Maharashtra Chief Minister Eknath Shinde has urged the Supreme Court to dismiss all the petitions filed by the Uddhav Thackeray faction and allow the Election Commission to decide on the real Shiv Sena, NDTV reported on Sunday.
A legal battle is underway between the groups led by Thackeray and Shinde to be recognised as the real Shiv Sena. The Thackeray-led faction has filed six petitions in the Supreme Court challenging the governor’s act of administering the oath of office to Shinde and questioning the election of the Maharashtra Speaker, among other things.
On July 22, the Election Commission directed Thackeray and Shinde to submit documents to prove that their faction of the Shiv Sena has the support of the majority of the party members. The Thackeray-led group has challenged the Election Commission proceedings in the Supreme Court.
The Supreme Court is slated to hear all petitions related to the matter on August 3.
On Sunday, Shinde in his counter-affidavit told the court that his group already has a majority in the party, NDTV reported.
“A group of 15 MLAs cannot call a group of 39 as rebels,” he argued. “It is in fact the other way around.”
Thackeray resigned as the chief minister a day before the trust vote, and so, all his pleas are invalid, Shinde said.
On July 4, Shinde won a floor test in the Maharashtra Assembly. He got 164 votes in his support.
“The governor’s orders were right and taken to find a stable majority in the House,” Shinde said. “Governor has absolute immunity under the laws and is beyond the jurisdiction of the court.”
Defending the election of a new Maharashtra Speaker by his faction, Shinde said that numbers are “the underlying basis for testing the validity or invalidity of any action in a parliamentary form of democracy”, NDTV reported.

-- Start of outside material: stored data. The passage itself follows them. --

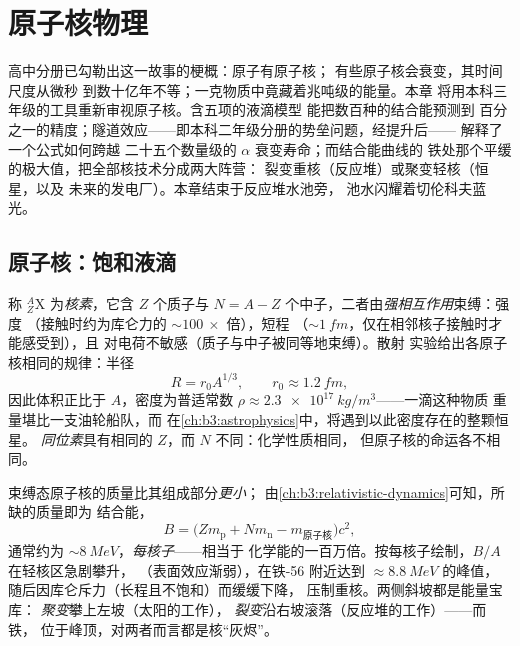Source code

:  \chapter{原子核物理}\label{ch:b3:nuclear-physics}


高中分册已勾勒出这一故事的梗概：原子有原子核；
有些原子核会衰变，其时间尺度从微秒
到数十亿年不等；一克物质中竟藏着兆吨级的能量。本章
将用本科三年级的工具重新审视原子核。含五项的液滴模型
能把数百种的结合能预测到
百分之一的精度；隧道效应——即本科二年级分册的势垒问题，经提升后——
解释了一个公式如何跨越
二十五个数量级的 $\alpha$ 衰变寿命；而结合能曲线的
铁处那个平缓的极大值，把全部核技术分成两大阵营：
裂变重核（反应堆）或聚变轻核（恒星，以及
未来的发电厂）。本章结束于反应堆水池旁，
池水闪耀着切伦科夫蓝光。

\section{原子核：饱和液滴}

\begin{definition}[核素、大小与密度]\label{def:b3:nuclear-physics:nuclide}
称 $^{A}_{Z}\text{X}$ 为\emph{核素}，它含 $Z$ 个质子与 $N = A -
Z$ 个中子，二者由\emph{强相互作用}束缚：强度
（接触时约为库仑力的 ${\sim}\qty{100}{}\times$ 倍），短程
（${\sim}\qty{1}{fm}$，仅在相邻核子接触时才能感受到），且
对电荷不敏感（质子与中子被同等地束缚）。散射
实验给出各原子核相同的规律：半径
\[
R = r_0A^{1/3} , \qquad r_0 \approx \qty{1.2}{fm} ,
\]
因此体积正比于 $A$，密度为普适常数
$\rho \approx \qty{2.3e17}{kg/m^3}$——一滴这种物质
重量堪比一支油轮船队，而
在\cref{ch:b3:astrophysics}中，将遇到以此密度存在的整颗恒星。
\emph{同位素}具有相同的 $Z$，而 $N$ 不同：化学性质相同，
但原子核的命运各不相同。
\end{definition}

\begin{proposition}[质量亏损与结合能]\label{prop:b3:nuclear-physics:binding}
束缚态原子核的质量比其组成部分\emph{更小}；
由\cref{ch:b3:relativistic-dynamics}可知，所缺的质量即为
结合能，
\[
B = \big(Zm_{\text{p}} + Nm_{\text{n}} - m_{\text{原子核}}\big)c^2 ,
\]
通常约为 ${\sim}\qty{8}{MeV}$，\emph{每核子}——相当于
化学能的一百万倍。按每核子绘制，$B/A$ 在轻核区急剧攀升，
（表面效应渐弱），在铁-56 附近达到 $\approx\qty{8.8}{MeV}$ 的峰值，
随后因库仑斥力（长程且不饱和）而缓缓下降，
压制重核。两侧斜坡都是能量宝库：
\emph{聚变}攀上左坡（太阳的工作），
\emph{裂变}沿右坡滚落（反应堆的工作）——而铁，
位于峰顶，对两者而言都是核“灰烬”。
\end{proposition}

He added, “A chief minister who has lost the confidence of his own party should not continue in office. An anti-democratic and minority government should not be allowed to continue illegally in office.”
He also told the court that accepting the Thackeray group’s arguments would result in a “minority tyranny within the House”, Live Law reported.
“The appointment of a chief minister by the honourable governor, who subsequently proved his majority through a completely valid floor test on the floor of the House, cannot be called into question before any court,” his plea stated.
Split in the Shiv Sena
Chaos had ensued in the Shiv Sena in June after Shinde and a group of party MLAs rebelled against the former Maharashtra government – a coalition of the Shiv Sena, Nationalist Congress Party and Congress.
After more than a week of political drama, the coalition was ousted from power as the Thackeray faction was reduced to a minority in the state Assembly. Shinde was sworn in as the chief minister of Maharashtra on June 30, while the Bharatiya Janata Party’s Devendra Fadnavis took oath as his deputy.